10. The system as recited in claim 9 , wherein said computer system is further programmed to perform the following operations: calculate possible future positions of the first aircraft were the first aircraft to fly from the current position of the first aircraft on the current heading/track of the first aircraft at different possible bank angles for the specified time or distance; convert the calculated possible future positions of the first aircraft into third display data representing a curved line; and send said third display data to said display screen, wherein said display screen displays said curved line in response to receipt of said third display data.

11. The system as recited in claim 10 , wherein said curved line intersects said second symbol.

12. The system as recited in claim 9 , further comprising an antenna capable of intermittently receiving position and groundspeed data from a second aircraft during a period of time, wherein said computer system is further programmed to perform the following operations: convert position and groundspeed data of the second aircraft received during said period of time into third display data representing a third symbol that indicates a current position of the second aircraft relative to the frame of reference; and send said third display data to said display screen, wherein said display screen displays said third symbol in response to receipt of said third display data.

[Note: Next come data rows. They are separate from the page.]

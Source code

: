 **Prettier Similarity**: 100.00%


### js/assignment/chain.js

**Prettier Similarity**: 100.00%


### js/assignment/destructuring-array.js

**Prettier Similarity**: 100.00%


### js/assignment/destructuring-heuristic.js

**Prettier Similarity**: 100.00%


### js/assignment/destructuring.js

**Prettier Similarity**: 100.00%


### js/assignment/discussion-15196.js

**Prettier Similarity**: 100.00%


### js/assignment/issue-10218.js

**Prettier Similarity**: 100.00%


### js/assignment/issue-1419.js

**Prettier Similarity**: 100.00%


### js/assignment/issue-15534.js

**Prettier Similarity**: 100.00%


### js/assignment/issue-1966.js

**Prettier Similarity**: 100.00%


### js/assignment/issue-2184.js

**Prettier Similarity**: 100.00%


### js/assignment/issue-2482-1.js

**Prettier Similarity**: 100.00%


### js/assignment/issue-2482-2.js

13. The system as recited in claim 12 , wherein said computer system is further programmed to perform the following operations: (a) calculate a future position of the second aircraft that would result were the second aircraft to continue to fly from the current position of the second aircraft with the current heading/track, current climb rate and current groundspeed of the second aircraft for the specified time or the time it will take for the first aircraft to fly the specified distance; (b) determine whether there would be a conflict between the first and second aircraft were the first and second aircraft located at said respective calculated future positions; and (c) send first visible alert display data to said display screen in response to a determination that there would be a conflict between the first and second aircraft if they were located at said respective calculated future positions, wherein said display screen produces a first visible effect in response to receipt of said first visible alert display data.

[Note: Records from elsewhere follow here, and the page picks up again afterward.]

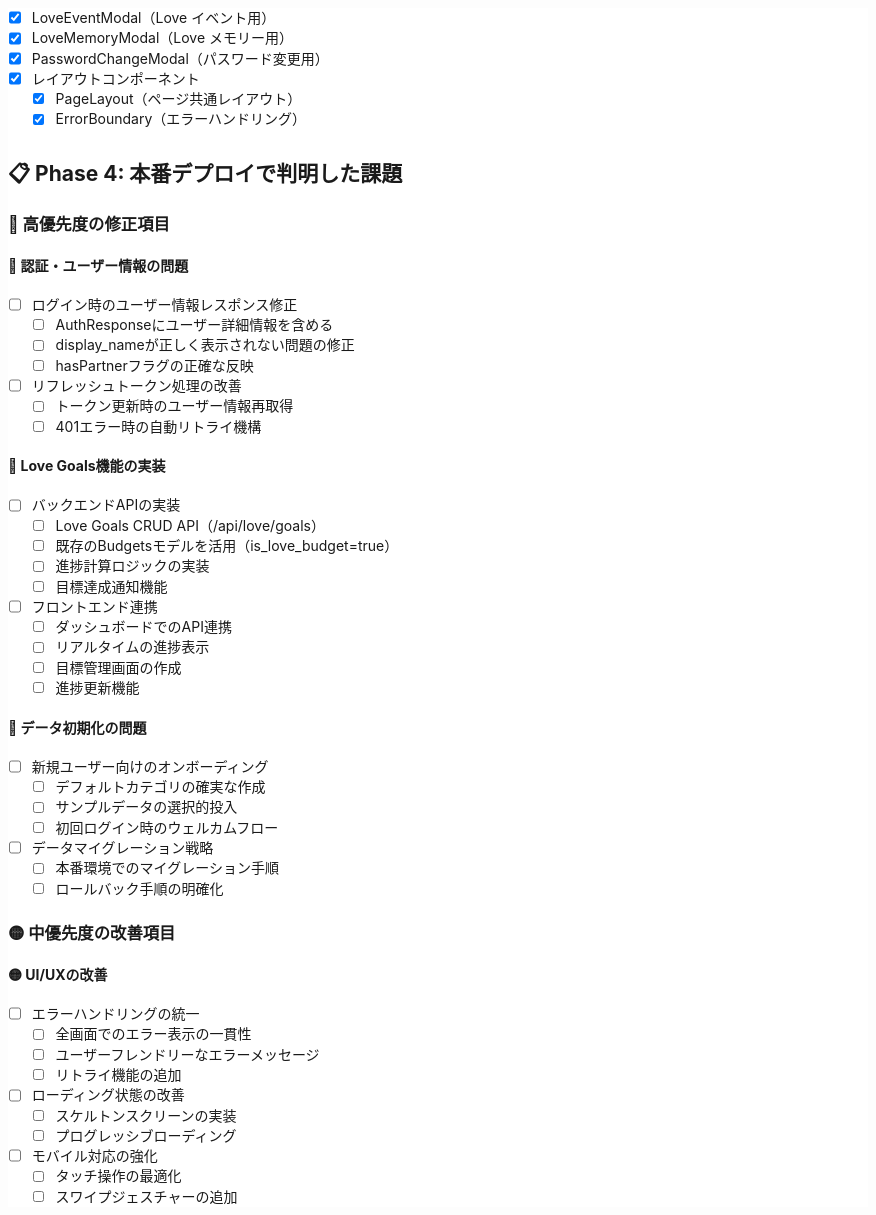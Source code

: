   - [x] LoveEventModal（Love イベント用）
  - [x] LoveMemoryModal（Love メモリー用）
  - [x] PasswordChangeModal（パスワード変更用）
- [x] レイアウトコンポーネント
  - [x] PageLayout（ページ共通レイアウト）
  - [x] ErrorBoundary（エラーハンドリング）

## 📋 Phase 4: 本番デプロイで判明した課題

### 🚨 高優先度の修正項目

#### 🔴 認証・ユーザー情報の問題
- [ ] ログイン時のユーザー情報レスポンス修正
  - [ ] AuthResponseにユーザー詳細情報を含める
  - [ ] display_nameが正しく表示されない問題の修正
  - [ ] hasPartnerフラグの正確な反映
- [ ] リフレッシュトークン処理の改善
  - [ ] トークン更新時のユーザー情報再取得
  - [ ] 401エラー時の自動リトライ機構

#### 🔴 Love Goals機能の実装
- [ ] バックエンドAPIの実装
  - [ ] Love Goals CRUD API（/api/love/goals）
  - [ ] 既存のBudgetsモデルを活用（is_love_budget=true）
  - [ ] 進捗計算ロジックの実装
  - [ ] 目標達成通知機能
- [ ] フロントエンド連携
  - [ ] ダッシュボードでのAPI連携
  - [ ] リアルタイムの進捗表示
  - [ ] 目標管理画面の作成
  - [ ] 進捗更新機能

#### 🔴 データ初期化の問題
- [ ] 新規ユーザー向けのオンボーディング
  - [ ] デフォルトカテゴリの確実な作成
  - [ ] サンプルデータの選択的投入
  - [ ] 初回ログイン時のウェルカムフロー
- [ ] データマイグレーション戦略
  - [ ] 本番環境でのマイグレーション手順
  - [ ] ロールバック手順の明確化

### 🟡 中優先度の改善項目

#### 🟡 UI/UXの改善
- [ ] エラーハンドリングの統一
  - [ ] 全画面でのエラー表示の一貫性
  - [ ] ユーザーフレンドリーなエラーメッセージ
  - [ ] リトライ機能の追加
- [ ] ローディング状態の改善
  - [ ] スケルトンスクリーンの実装
  - [ ] プログレッシブローディング
- [ ] モバイル対応の強化
  - [ ] タッチ操作の最適化
  - [ ] スワイプジェスチャーの追加

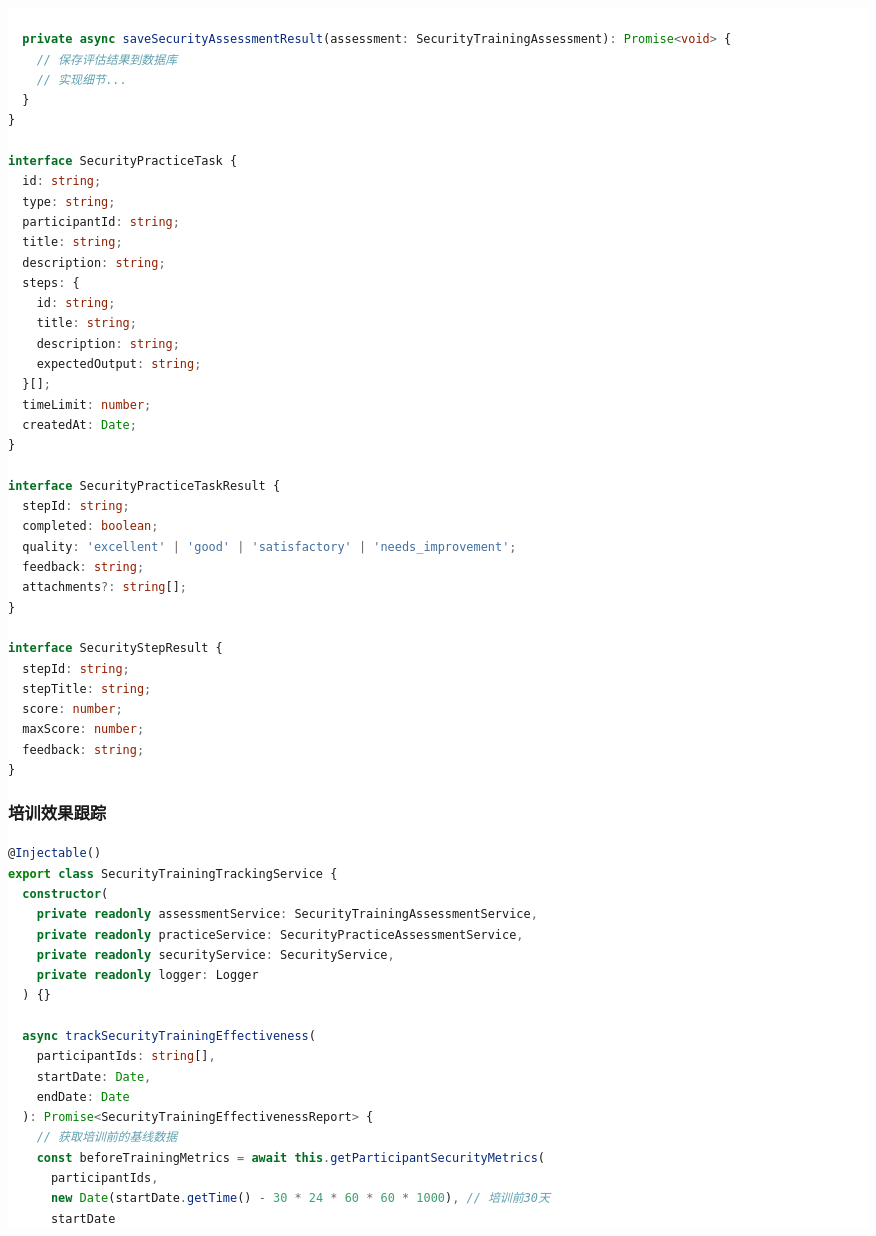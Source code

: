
```typescript

  private async saveSecurityAssessmentResult(assessment: SecurityTrainingAssessment): Promise<void> {
    // 保存评估结果到数据库
    // 实现细节...
  }
}

interface SecurityPracticeTask {
  id: string;
  type: string;
  participantId: string;
  title: string;
  description: string;
  steps: {
    id: string;
    title: string;
    description: string;
    expectedOutput: string;
  }[];
  timeLimit: number;
  createdAt: Date;
}

interface SecurityPracticeTaskResult {
  stepId: string;
  completed: boolean;
  quality: 'excellent' | 'good' | 'satisfactory' | 'needs_improvement';
  feedback: string;
  attachments?: string[];
}

interface SecurityStepResult {
  stepId: string;
  stepTitle: string;
  score: number;
  maxScore: number;
  feedback: string;
}
```

### 培训效果跟踪

```typescript
@Injectable()
export class SecurityTrainingTrackingService {
  constructor(
    private readonly assessmentService: SecurityTrainingAssessmentService,
    private readonly practiceService: SecurityPracticeAssessmentService,
    private readonly securityService: SecurityService,
    private readonly logger: Logger
  ) {}

  async trackSecurityTrainingEffectiveness(
    participantIds: string[],
    startDate: Date,
    endDate: Date
  ): Promise<SecurityTrainingEffectivenessReport> {
    // 获取培训前的基线数据
    const beforeTrainingMetrics = await this.getParticipantSecurityMetrics(
      participantIds, 
      new Date(startDate.getTime() - 30 * 24 * 60 * 60 * 1000), // 培训前30天
      startDate
```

14. The system as recited in claim 13 , wherein said computer system is further programmed to perform the following operations: determine whether a loss of separation between the first and second aircraft will occur were the first and second aircraft to continue on their respective predicted flight paths after reaching said respective calculated future positions; and send second visible alert display data to said display screen in response to a determination that a loss of separation will occur, wherein said display screen produces a second visible effect different than said first visible effect in response to receipt of said second visible alert display data.

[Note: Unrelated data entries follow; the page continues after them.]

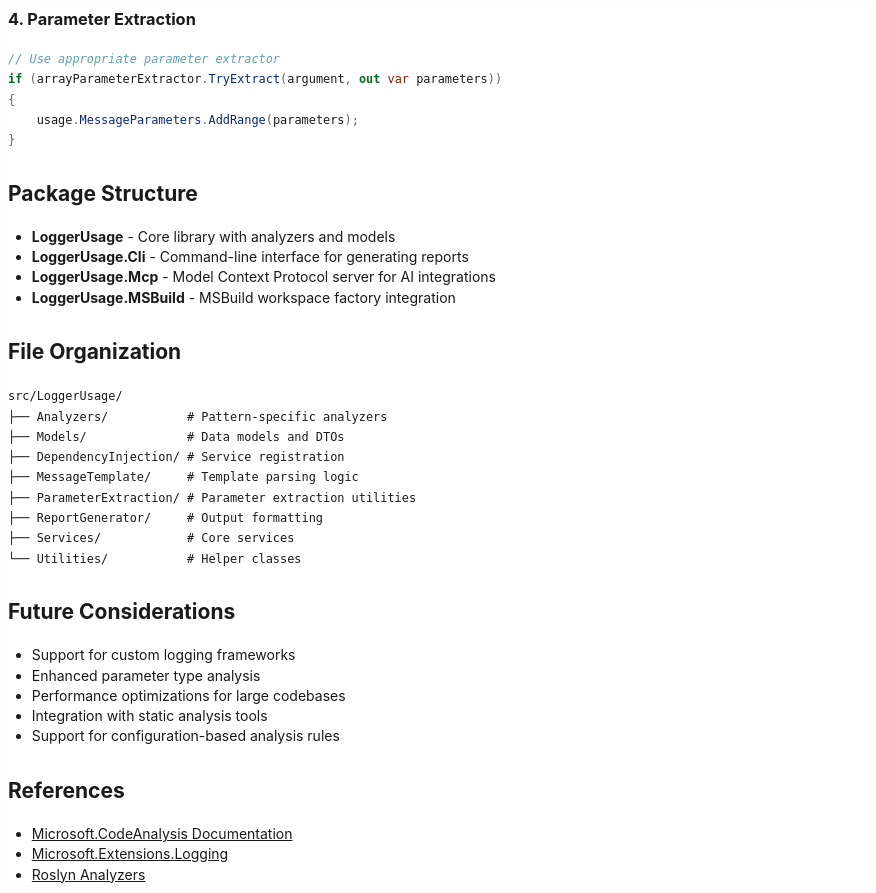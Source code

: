 ### 4. Parameter Extraction
```csharp
// Use appropriate parameter extractor
if (arrayParameterExtractor.TryExtract(argument, out var parameters))
{
    usage.MessageParameters.AddRange(parameters);
}
```

## Package Structure

- **LoggerUsage** - Core library with analyzers and models
- **LoggerUsage.Cli** - Command-line interface for generating reports
- **LoggerUsage.Mcp** - Model Context Protocol server for AI integrations
- **LoggerUsage.MSBuild** - MSBuild workspace factory integration

## File Organization

```
src/LoggerUsage/
├── Analyzers/           # Pattern-specific analyzers
├── Models/              # Data models and DTOs
├── DependencyInjection/ # Service registration
├── MessageTemplate/     # Template parsing logic
├── ParameterExtraction/ # Parameter extraction utilities
├── ReportGenerator/     # Output formatting
├── Services/            # Core services
└── Utilities/           # Helper classes
```

## Future Considerations

- Support for custom logging frameworks
- Enhanced parameter type analysis
- Performance optimizations for large codebases
- Integration with static analysis tools
- Support for configuration-based analysis rules

## References

- [Microsoft.CodeAnalysis Documentation](https://docs.microsoft.com/en-us/dotnet/api/microsoft.codeanalysis)
- [Microsoft.Extensions.Logging](https://docs.microsoft.com/en-us/dotnet/core/extensions/logging)
- [Roslyn Analyzers](https://docs.microsoft.com/en-us/dotnet/csharp/roslyn-sdk/tutorials/how-to-write-csharp-analyzer-code-fix)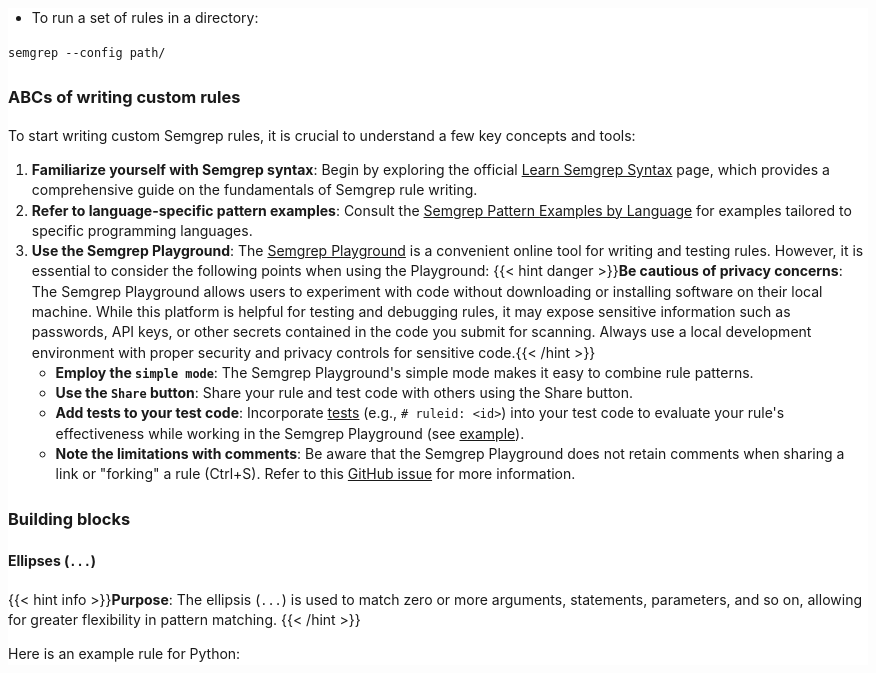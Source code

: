 - To run a set of rules in a directory:

```shell
semgrep --config path/
```

### ABCs of writing custom rules

To start writing custom Semgrep rules, it is crucial to understand a few key concepts and tools:

1. **Familiarize yourself with Semgrep syntax**: Begin by exploring the official [Learn Semgrep Syntax](https://semgrep.dev/learn)
   page, which provides a comprehensive guide on the fundamentals of Semgrep rule writing.
1. **Refer to language-specific pattern examples**: Consult the [Semgrep Pattern Examples by Language](https://semgrep.dev/embed/cheatsheet)
   for examples tailored to specific programming languages.
1. **Use the Semgrep Playground**: The [Semgrep Playground](https://semgrep.dev/playground/new) is a convenient online tool
for writing and testing rules. However, it is essential to consider the following points when using the Playground:
{{< hint danger >}}**Be cautious of privacy concerns**: The Semgrep Playground allows users to experiment with code
      without downloading or installing software on their local machine. While this platform is helpful for testing
      and debugging rules, it may expose sensitive information such as passwords, API keys, or other secrets contained
      in the code you submit for scanning.
      Always use a local development environment with proper security and privacy controls for sensitive code.{{< /hint >}}
    - **Employ the `simple mode`**: The Semgrep Playground's simple mode makes it easy to combine rule patterns.
    - **Use the `Share` button**: Share your rule and test code with others using the Share button.
    - **Add tests to your test code**: Incorporate [tests](https://semgrep.dev/docs/writing-rules/testing-rules/)
      (e.g., `# ruleid: <id>`) into your test code to evaluate your rule's effectiveness while working in the Semgrep
      Playground (see [example](https://semgrep.dev/s/ezxE)).
    - **Note the limitations with comments**: Be aware that the Semgrep Playground does not retain comments when sharing
      a link or "forking" a rule (Ctrl+S). Refer to this [GitHub issue](https://github.com/semgrep/semgrep/issues/7120)
       for more information.

### Building blocks

#### Ellipses (`...`)

{{< hint info >}}**Purpose**: The ellipsis (`...`) is used to match zero or more arguments, statements, parameters,
and so on, allowing for greater flexibility in pattern matching.
{{< /hint >}}

Here is an example rule for Python:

15. A method for generating a traffic alert onboard a first aircraft, comprising, acquiring data representing a current position, current climb rate, current groundspeed, current heading, current track, and current bank angle of the first aircraft; calculating a future position and a future heading/track of the first aircraft that would result were the first aircraft to continue to fly from the current position of the first aircraft at the current climb rate, current groundspeed and current bank angle of the first aircraft for a specified time or distance; intermittently receiving data from a second aircraft during a period of time preceding a current time, said received data representing respective positions and groundspeeds of the second aircraft at successive times during said period of time; calculating a future position of the second aircraft that would result were the second aircraft to continue to fly from the current position of the second aircraft with the current heading/track, current climb rate and current groundspeed of the second aircraft for the specified time or the time it will take for the first aircraft to fly the specified distance; and determining whether there would be a conflict between the first and second aircraft were the first and second aircraft located at said respective calculated future positions.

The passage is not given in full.